My dad was was a Navy doc in WW2 and then Korea. He came home to be a small town doctor from 1952-90.>>>Can family doctors deliver rural America from its maternal health crisis?<<<
In those days, a general practice doc did surgeries, family medicine and OB/Gyn. He did it all with an office practice, made house calls and also admitted and cared for his patients in the hospital.
That model worked until the governments started to dictate how medicine was delivered.
An old-fashioned, Can-Do country Doc really can save the day.
Help IS on the way.
In ancient times, when word of a *Deliverer* was spreading throughout the land, the forces of evil fixated on the... *deliveries*.
Few ever catch on, and by then it's too late.
Try as it might, the Dark Side is not able to stop Christmas from coming.
It's just not bright enough. Q.E.D. 😄
Merry Christmas!
(This post might look like yet another round of punny nonsense, until it doesn't. Hopefully some of this stuff has been sticking, even if for the annoying 'cryptic' absurdity of it all. Well what can I say -- it's a public service.)
Now, both United Healthcare and Humana use an AI algorithm to determine what procedures are necessary.
As a result, they are denying major procedures at an alarming rate and killing people. Dr’s no longer make the decisions, AI does.

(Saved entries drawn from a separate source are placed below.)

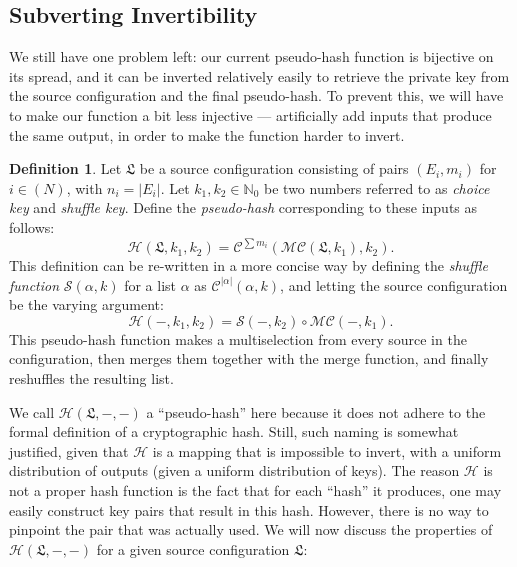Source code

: \documentclass[a4paper, 10pt]{article}
\theoremstyle{plain}
\theoremstyle{definition}
\newtheorem{definition}[theorem]{Definition}
\newcommand{\N}{\mathbb{N}}
\newcommand{\cc}{\mathcal{C}}
\newcommand{\conf}{\mathfrak{L}}
\newcommand{\m}{\mathcal{M}}
\newcommand{\mc}{\mathcal{MC}}
\newcommand{\h}{\mathcal{H}}
\newcommand{\s}{\mathcal{S}}
\begin{document}

\subsection{Subverting Invertibility} \label{subv}

We still have one problem left: our current pseudo-hash function is bijective on its spread, and it can be inverted relatively easily to retrieve the private key from the source configuration and the final pseudo-hash. To prevent this, we will have to make our function a bit less injective --- artificially add inputs that produce the same output, in order to make the function harder to invert.\\

\begin{definition}
  Let $\conf$ be a source configuration consisting of pairs $(E_i, m_i)$ for $i \in (N)$, with $n_i = |E_i|$. Let $k_1, k_2 \in \N_0$ be two numbers referred to as \emph{choice key} and \emph{shuffle key}. Define the \emph{pseudo-hash} corresponding to these inputs as follows:
  \[
    \h(\conf, k_1, k_2) = \cc^{\sum m_i} (\mc(\conf, k_1), k_2).
  \]
  This definition can be re-written in a more concise way by defining the \emph{shuffle function} $\s(\alpha, k)$ for a list $\alpha$ as $\cc^{|\alpha|}(\alpha, k)$, and letting the source configuration be the varying argument:
  \[
    \h(-, k_1, k_2) = \s(-, k_2) \circ \mc(-, k_1).
  \]
  This pseudo-hash function makes a multiselection from every source in the configuration, then merges them together with the merge function, and finally reshuffles the resulting list.\\
\end{definition}

We call $\h(\conf, -, -)$ a ``pseudo-hash'' here because it does not adhere to the formal definition of a cryptographic hash. Still, such naming is somewhat justified, given that $\h$ is a mapping that is impossible to invert, with a uniform distribution of outputs (given a uniform distribution of keys). The reason $\h$ is not a proper hash function is the fact that for each ``hash'' it produces, one may easily construct key pairs that result in this hash. However, there is no way to pinpoint the pair that was actually used. We will now discuss the properties of $\h(\conf, -, -)$ for a given source configuration $\conf$:
\end{document}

This system is about to explode as people are getting angry as treatment stops and insurance companies profits skyrocket.

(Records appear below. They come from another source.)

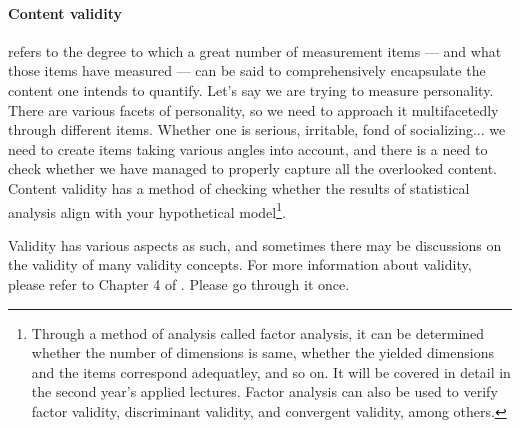 \documentclass{ltjbook}
\begin{document}
\paragraph{Content validity} refers to the degree to which a great number of measurement items — and what those items have measured — can be said to comprehensively encapsulate the content one intends to quantify. Let’s say we are trying to measure personality. There are various facets of personality, so we need to approach it multifacetedly through different items. Whether one is serious, irritable, fond of socializing... we need to create items taking various angles into account, and there is a need to check whether we have managed to properly capture all the overlooked content. Content validity has a method of checking whether the results of statistical analysis align with your hypothetical model\footnote{Through a method of analysis called factor analysis, it can be determined whether the number of dimensions is same, whether the yielded dimensions and the items correspond adequatley, and so on. It will be covered in detail in the second year's applied lectures. Factor analysis can also be used to verify factor validity, discriminant validity, and convergent validity, among others.}.


Validity has various aspects as such, and sometimes there may be discussions on the validity of many validity concepts. For more information about validity, please refer to Chapter 4 of \textcite{kosugi2016b}. Please go through it once.
\end{document}
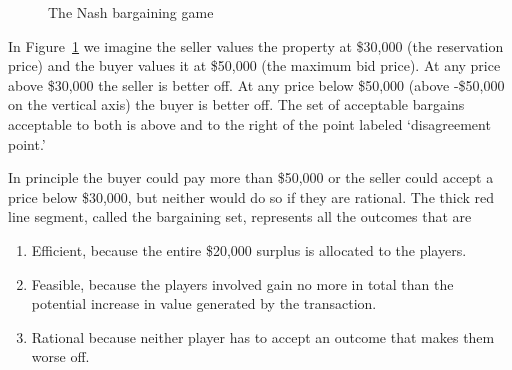 {    \begin{figure}
        \centering
        
        \caption{The Nash bargaining game}
        \label{fig:Nash-bargaining-game}
    \end{figure}


In Figure~\ref{fig:Nash-bargaining-game} we imagine the seller values the property at \$30,000 (the reservation price) and the buyer values it at \$50,000 (the maximum bid price).  At any price above \$30,000 the seller is better off. At any price below \$50,000 (above -\$50,000 on the vertical axis) the buyer is better off. 
The set of acceptable bargains acceptable to both is above and to the right of the point labeled `disagreement point.' 

In principle the buyer could pay more than \$50,000 or the seller could accept a price below \$30,000, but neither would do so if they are rational. 
The thick red line segment, called the bargaining set, represents all the outcomes that are\begin{enumerate}
    \item Efficient, because the entire \$20,000 surplus is allocated to the players. 
    \item Feasible, because the players involved gain no more in total than the potential increase in value generated by the transaction.
    \item Rational because neither player has to accept an outcome that makes them worse off.
\end{enumerate}   

}
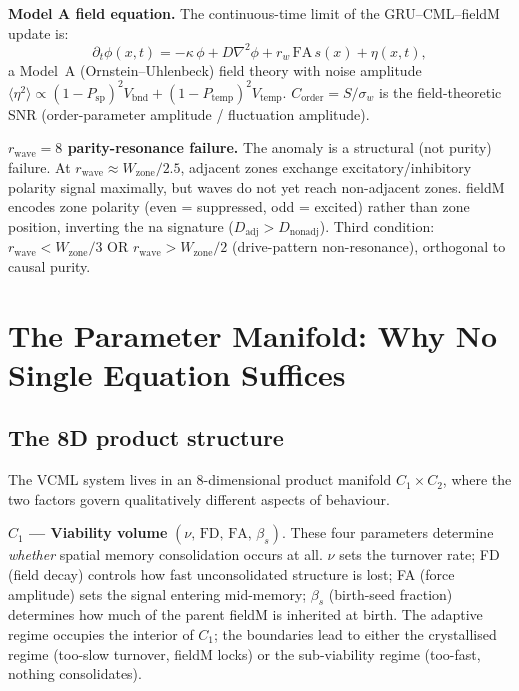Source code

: \documentclass[11pt]{article}
\begin{document}
\textbf{Model A field equation.}
The continuous-time limit of the GRU--CML--fieldM update is:
\begin{equation*}
  \partial_t \phi(x,t)
  = -\kappa\,\phi + D\nabla^2\phi + r_w\,\mathrm{FA}\,s(x) + \eta(x,t),
\end{equation*}
a Model~A (Ornstein--Uhlenbeck) field theory with noise amplitude
$\langle\eta^2\rangle \propto (1-P_\text{sp})^2 V_\text{bnd} + (1-P_\text{temp})^2 V_\text{temp}$.
$C_\text{order} = S/\sigma_w$ is the field-theoretic SNR
(order-parameter amplitude / fluctuation amplitude).

\textbf{$r_\mathrm{wave}=8$ parity-resonance failure.}
The anomaly is a structural (not purity) failure.
At $r_\mathrm{wave} \approx W_\mathrm{zone}/2.5$, adjacent zones exchange
excitatory/inhibitory polarity signal maximally, but waves do not yet reach
non-adjacent zones.
fieldM encodes zone polarity (even = suppressed, odd = excited) rather than
zone position, inverting the na signature ($D_\text{adj} > D_\text{nonadj}$).
Third condition: $r_\mathrm{wave} < W_\mathrm{zone}/3$ OR $r_\mathrm{wave} > W_\mathrm{zone}/2$
(drive-pattern non-resonance), orthogonal to causal purity.

\section{The Parameter Manifold: Why No Single Equation Suffices}
\label{sec:manifold}

\subsection{The 8D product structure}

The VCML system lives in an 8-dimensional product manifold $C_1 \times C_2$,
where the two factors govern qualitatively different aspects of behaviour.

\medskip
\textbf{$C_1$ --- Viability volume} $(\nu,\, \mathrm{FD},\, \mathrm{FA},\, \beta_s)$.
These four parameters determine \emph{whether} spatial memory consolidation occurs at all.
$\nu$ sets the turnover rate; FD (field decay) controls how fast unconsolidated
structure is lost; FA (force amplitude) sets the signal entering mid-memory;
$\beta_s$ (birth-seed fraction) determines how much of the parent fieldM is
inherited at birth.
The adaptive regime occupies the interior of $C_1$; the boundaries lead to either
the crystallised regime (too-slow turnover, fieldM locks) or the sub-viability
regime (too-fast, nothing consolidates).
\end{document}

Per the article linked below:
“When decisions made by the algorithm are appealed, they are allegedly overturned 90% of the time.

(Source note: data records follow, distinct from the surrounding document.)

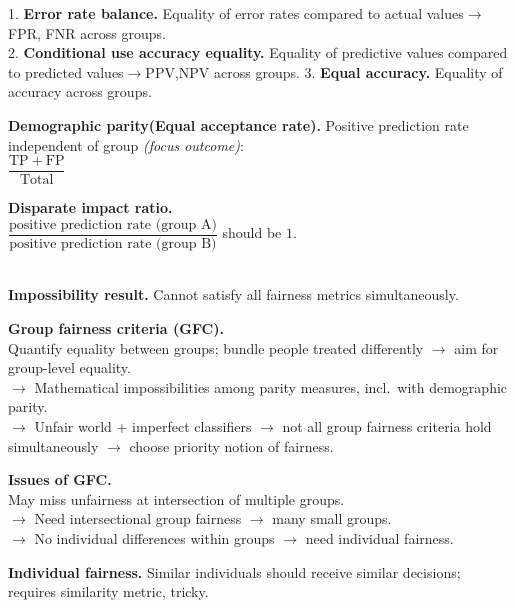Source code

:\documentclass[8pt, a4paper]{extarticle}
\begin{document}
\begin{minipage}[t]{0.49\textwidth}
{\begin{minipage}[t]{1\textwidth}
			1. \textbf{Error rate balance.} Equality of error rates compared to actual values$\to$FPR, FNR across groups.\\
			2. \textbf{Conditional use accuracy equality.} Equality of predictive values compared to predicted values$\to$PPV,NPV across groups.
			3. \textbf{Equal accuracy.} Equality of accuracy across groups.\\
			\begin{minipage}[t]{0.5\textwidth}
				\textbf{Demographic parity(Equal acceptance rate).} Positive prediction rate independent of group \textit{(focus outcome)}:\\\centering
				\(\dfrac{\mathrm{TP}+\mathrm{FP}}{\mathrm{Total}}\)
			\end{minipage}\hfill
			\begin{minipage}[t]{0.48\textwidth}
				\textbf{Disparate impact ratio.} \\
				$\dfrac{\text{positive prediction rate (group A)}}{\text{positive prediction rate (group B)}}$ should be \(1\).
			\end{minipage}\\
			\textbf{Impossibility result.} Cannot satisfy all fairness metrics simultaneously.\\
			\begin{minipage}[htp]{0.6\textwidth}
				\textbf{Group fairness criteria (GFC).} \\
				Quantify equality between groups; bundle people treated differently \(\rightarrow\) aim for group-level equality.\\
				\(\rightarrow\) Mathematical impossibilities among parity measures, incl.\ with demographic parity.\\
				\(\rightarrow\) Unfair world + imperfect classifiers \(\rightarrow\) not all group fairness criteria hold simultaneously \(\rightarrow\) choose priority notion of fairness.
			\end{minipage}
			\begin{minipage}[htp]{0.38\textwidth}
				\textbf{Issues of GFC.} \\
				May miss unfairness at intersection of multiple groups.\\
				\(\rightarrow\) Need intersectional group fairness \(\rightarrow\) many small groups.\\
				\(\rightarrow\) No individual differences within groups \(\rightarrow\) need individual fairness.
			\end{minipage}
			\textbf{Individual fairness.} Similar individuals should receive similar decisions; requires similarity metric, tricky.\\

\end{minipage}}
\end{minipage}
\end{document}

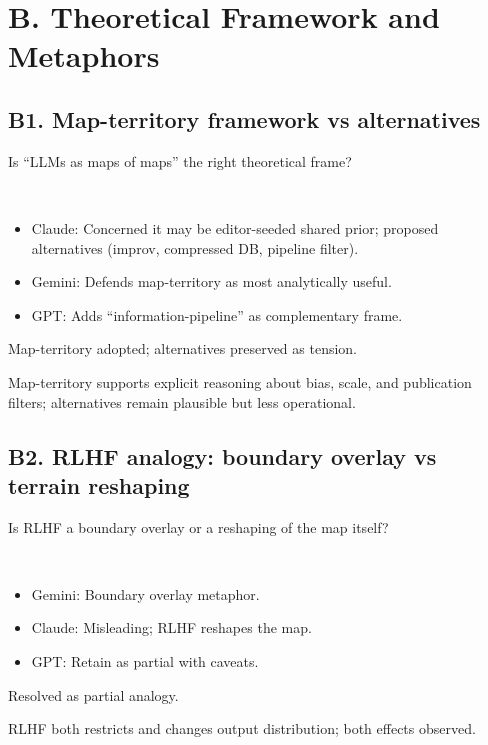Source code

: \documentclass[11pt,letterpaper]{article}
\begin{document}
\section{B. Theoretical Framework and Metaphors}

\subsection{B1. Map-territory framework vs alternatives}

\begin{reflist}
\item[Dispute:] Is ``LLMs as maps of maps'' the right theoretical frame?
\item[Positions:]~
  \begin{itemize}[nosep]
    \item Claude: Concerned it may be editor-seeded shared prior; proposed alternatives (improv, compressed DB, pipeline filter).
    \item Gemini: Defends map-territory as most analytically useful.
    \item GPT: Adds ``information-pipeline'' as complementary frame.
  \end{itemize}
\item[Status:] Map-territory adopted; alternatives preserved as tension.
\item[Evidence:] Map-territory supports explicit reasoning about bias, scale, and publication filters; alternatives remain plausible but less operational.
\end{reflist}

\subsection{B2. RLHF analogy: boundary overlay vs terrain reshaping}

\begin{reflist}
\item[Dispute:] Is RLHF a boundary overlay or a reshaping of the map itself?
\item[Positions:]~
  \begin{itemize}[nosep]
    \item Gemini: Boundary overlay metaphor.
    \item Claude: Misleading; RLHF reshapes the map.
    \item GPT: Retain as partial with caveats.
  \end{itemize}
\item[Status:] Resolved as partial analogy.
\item[Evidence:] RLHF both restricts and changes output distribution; both effects observed.
\end{reflist}
\end{document}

“Despite the high rate of wrongful denials, Humana continues to systemically use this flawed AI model to deny claims because they know that only a tiny minority of policyholders will appeal denied claims,” the plaintiff’s attorneys wrote.”
Humana used AI tool from UnitedHealth to deny Medicare Advantage claims, lawsuit alleges
Corporate and government health groups have become nothing more that fascist facilitators for the death cult of big pharma and the WEF and Bill Gates/Anthony Fauci.
Not the least bit surprising.
AI by nature (and design) has no humanity, no soul. Same with anything that becomes a beast system. E.g. massive government programs mean that some entrenched bureaucracy takes care of everything, until it doesn’t. Then who is able to untangle the web of dysfunction and deceit in order to receive the promised service, much less compensation for grotesque negligence and wrongdoing. Good luck with that, like the innocent family whose house was destroyed by gearqueers on a wrong address SWAT raid.
When the masks drop from those slithering around in the darkness of the nooks and crannies of legalese, the bamboozled realize that these systems (and the corrupt humans behind them) only exist to keep themselves in business, forever.
It the Dark Side’s attempt at creating its own tree of life. Government, medicine, academia, science, supply chains, big business, religion...
They create problems and then come right along with the “solutions”.
I could go on, but you know all of this already.
The alternative is the simple, direct care, love your neighbor model of responsibility, discernment, one-on-one assessment, and personalized service.
Oh who invited that guy! Just the type to expose those who throw OPM down a poverty rathole 10,000 miles away (or at least as far as D.C.), with all of the illusion of charity and love that the schemes provide.
Well, like I said... help is on the way.
AI is artificial intelligence, because there is no such thing as artificial ingenuity. Ingenuity is the trump card that decides when it’s Game Over.
***
From Latin
ingenuitās f (genitive ingenuitātis); third declension
(originally) The condition of being free-born or noble
noble-mindedness, ingenuousness
***
So much writing just to say that it’s not complicated. 🙃
It's true. The costs of malpractice insurance for doctors are very high, with general medicine costing the least (around $50K per year), but doing surgery in highly populous areas costing over $200,000 per year. Add to that the doctor's debt for medical school and the need to support self and family, and his or her medical practice would have to rake in more than most rural areas could support, even if working punishing hours.
And as the article points out, there is a great need for more than one doc in a rural area, so that there is someone else on call. Otherwise, burnout and closing the practice.